◆ Information shown ◆
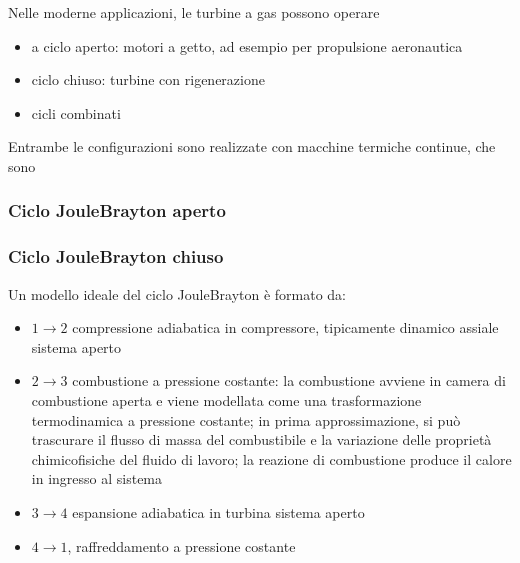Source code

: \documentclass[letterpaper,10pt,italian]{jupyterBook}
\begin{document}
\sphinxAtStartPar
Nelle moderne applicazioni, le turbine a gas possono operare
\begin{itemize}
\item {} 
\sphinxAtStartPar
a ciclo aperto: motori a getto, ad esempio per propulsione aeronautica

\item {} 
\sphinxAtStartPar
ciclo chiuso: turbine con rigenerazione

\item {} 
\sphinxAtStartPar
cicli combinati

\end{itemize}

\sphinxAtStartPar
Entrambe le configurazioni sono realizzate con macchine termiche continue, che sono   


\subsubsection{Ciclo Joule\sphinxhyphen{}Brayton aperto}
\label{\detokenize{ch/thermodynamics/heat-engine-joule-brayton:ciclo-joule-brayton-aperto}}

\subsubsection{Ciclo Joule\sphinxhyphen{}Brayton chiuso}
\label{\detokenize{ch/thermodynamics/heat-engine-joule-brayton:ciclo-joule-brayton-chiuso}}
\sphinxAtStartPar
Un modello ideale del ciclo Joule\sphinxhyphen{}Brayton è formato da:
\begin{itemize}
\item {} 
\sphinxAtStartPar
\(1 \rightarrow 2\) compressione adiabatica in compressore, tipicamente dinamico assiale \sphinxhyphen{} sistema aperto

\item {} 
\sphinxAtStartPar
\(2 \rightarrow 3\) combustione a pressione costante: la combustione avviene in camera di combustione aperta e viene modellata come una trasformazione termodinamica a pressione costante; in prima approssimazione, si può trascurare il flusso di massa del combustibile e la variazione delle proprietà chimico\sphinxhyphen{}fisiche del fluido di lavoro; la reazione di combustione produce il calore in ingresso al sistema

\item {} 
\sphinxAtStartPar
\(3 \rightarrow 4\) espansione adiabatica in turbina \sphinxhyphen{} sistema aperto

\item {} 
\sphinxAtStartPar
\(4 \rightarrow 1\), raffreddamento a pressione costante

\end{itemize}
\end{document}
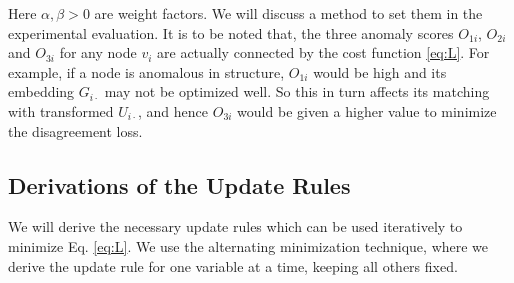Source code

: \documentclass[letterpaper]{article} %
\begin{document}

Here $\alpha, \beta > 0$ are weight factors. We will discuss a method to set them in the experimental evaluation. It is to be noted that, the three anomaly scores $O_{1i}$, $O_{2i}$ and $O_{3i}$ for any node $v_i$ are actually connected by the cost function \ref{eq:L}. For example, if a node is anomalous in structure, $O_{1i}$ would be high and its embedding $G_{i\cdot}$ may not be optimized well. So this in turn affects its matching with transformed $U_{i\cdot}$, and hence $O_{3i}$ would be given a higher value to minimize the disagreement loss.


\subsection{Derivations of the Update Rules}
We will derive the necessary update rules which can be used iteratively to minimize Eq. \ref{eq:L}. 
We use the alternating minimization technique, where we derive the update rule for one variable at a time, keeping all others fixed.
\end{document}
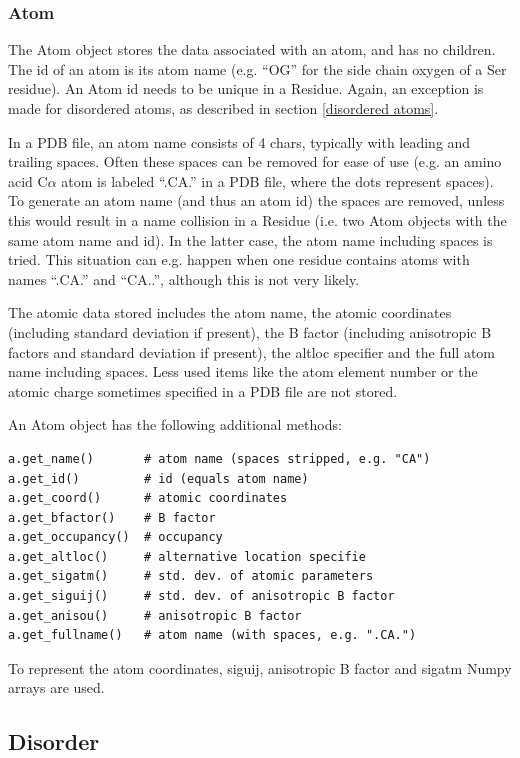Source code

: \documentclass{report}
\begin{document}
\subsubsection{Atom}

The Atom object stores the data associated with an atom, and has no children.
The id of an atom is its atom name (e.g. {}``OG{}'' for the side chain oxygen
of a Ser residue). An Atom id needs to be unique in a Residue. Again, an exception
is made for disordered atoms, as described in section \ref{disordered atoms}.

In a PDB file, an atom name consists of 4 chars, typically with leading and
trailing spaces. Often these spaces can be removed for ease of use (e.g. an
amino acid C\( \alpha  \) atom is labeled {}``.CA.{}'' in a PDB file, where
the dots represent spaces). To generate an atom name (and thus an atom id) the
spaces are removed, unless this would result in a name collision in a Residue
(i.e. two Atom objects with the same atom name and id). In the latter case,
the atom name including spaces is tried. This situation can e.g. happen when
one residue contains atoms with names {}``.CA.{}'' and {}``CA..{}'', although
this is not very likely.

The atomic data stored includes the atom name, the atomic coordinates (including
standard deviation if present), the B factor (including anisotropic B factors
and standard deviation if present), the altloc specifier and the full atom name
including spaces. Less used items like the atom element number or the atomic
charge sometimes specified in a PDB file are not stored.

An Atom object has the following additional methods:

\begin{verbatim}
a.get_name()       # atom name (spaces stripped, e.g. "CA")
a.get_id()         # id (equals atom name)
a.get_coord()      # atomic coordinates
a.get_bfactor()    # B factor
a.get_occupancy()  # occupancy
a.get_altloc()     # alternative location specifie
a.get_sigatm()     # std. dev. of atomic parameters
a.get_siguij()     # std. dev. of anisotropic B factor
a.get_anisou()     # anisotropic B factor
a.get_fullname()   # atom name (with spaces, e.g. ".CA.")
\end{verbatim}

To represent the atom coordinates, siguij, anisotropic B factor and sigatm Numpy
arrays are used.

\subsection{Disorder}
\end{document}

* * *

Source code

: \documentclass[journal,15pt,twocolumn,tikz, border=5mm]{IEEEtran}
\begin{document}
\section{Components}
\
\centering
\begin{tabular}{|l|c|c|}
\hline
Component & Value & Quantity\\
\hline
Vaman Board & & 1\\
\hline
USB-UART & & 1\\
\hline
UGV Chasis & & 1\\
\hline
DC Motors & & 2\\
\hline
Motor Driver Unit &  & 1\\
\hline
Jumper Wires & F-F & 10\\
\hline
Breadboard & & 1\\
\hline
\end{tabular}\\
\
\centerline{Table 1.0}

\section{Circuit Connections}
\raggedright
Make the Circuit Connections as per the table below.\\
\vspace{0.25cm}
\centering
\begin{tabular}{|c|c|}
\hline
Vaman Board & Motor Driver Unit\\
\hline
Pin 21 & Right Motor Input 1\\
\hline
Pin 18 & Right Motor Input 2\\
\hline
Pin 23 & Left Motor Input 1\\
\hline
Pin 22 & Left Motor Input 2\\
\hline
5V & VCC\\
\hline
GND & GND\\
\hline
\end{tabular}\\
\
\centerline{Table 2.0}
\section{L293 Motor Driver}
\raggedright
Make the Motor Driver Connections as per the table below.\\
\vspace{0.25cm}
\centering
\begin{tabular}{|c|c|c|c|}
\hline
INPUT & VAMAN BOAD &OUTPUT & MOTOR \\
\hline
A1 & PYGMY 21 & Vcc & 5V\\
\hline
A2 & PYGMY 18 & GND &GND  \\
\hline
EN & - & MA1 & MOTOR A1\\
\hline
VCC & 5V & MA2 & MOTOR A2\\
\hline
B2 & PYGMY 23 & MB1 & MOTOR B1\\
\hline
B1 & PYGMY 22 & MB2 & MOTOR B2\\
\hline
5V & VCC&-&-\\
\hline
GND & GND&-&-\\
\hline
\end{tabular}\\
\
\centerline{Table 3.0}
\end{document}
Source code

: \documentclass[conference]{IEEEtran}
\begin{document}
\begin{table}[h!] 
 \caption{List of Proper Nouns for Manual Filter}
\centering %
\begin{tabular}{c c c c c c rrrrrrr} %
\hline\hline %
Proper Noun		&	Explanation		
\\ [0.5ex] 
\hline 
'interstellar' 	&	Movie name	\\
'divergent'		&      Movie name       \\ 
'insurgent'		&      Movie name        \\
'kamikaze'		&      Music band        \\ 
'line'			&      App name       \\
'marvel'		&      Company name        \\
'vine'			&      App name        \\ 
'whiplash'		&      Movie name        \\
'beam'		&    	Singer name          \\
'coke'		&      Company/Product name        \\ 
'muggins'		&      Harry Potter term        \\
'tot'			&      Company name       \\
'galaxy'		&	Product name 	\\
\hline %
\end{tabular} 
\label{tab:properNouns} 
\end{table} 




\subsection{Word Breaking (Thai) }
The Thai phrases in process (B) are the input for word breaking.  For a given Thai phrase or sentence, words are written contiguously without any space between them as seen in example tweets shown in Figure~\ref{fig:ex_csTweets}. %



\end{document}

◆ Activity ◆
What are the lines above that hold the string "would"? Copy them.

◆ Exercise answer ◆
Here $\alpha, \beta > 0$ are weight factors. We will discuss a method to set them in the experimental evaluation. It is to be noted that, the three anomaly scores $O_{1i}$, $O_{2i}$ and $O_{3i}$ for any node $v_i$ are actually connected by the cost function \ref{eq:L}. For example, if a node is anomalous in structure, $O_{1i}$ would be high and its embedding $G_{i\cdot}$ may not be optimized well. So this in turn affects its matching with transformed $U_{i\cdot}$, and hence $O_{3i}$ would be given a higher value to minimize the disagreement loss.
spaces are removed, unless this would result in a name collision in a Residue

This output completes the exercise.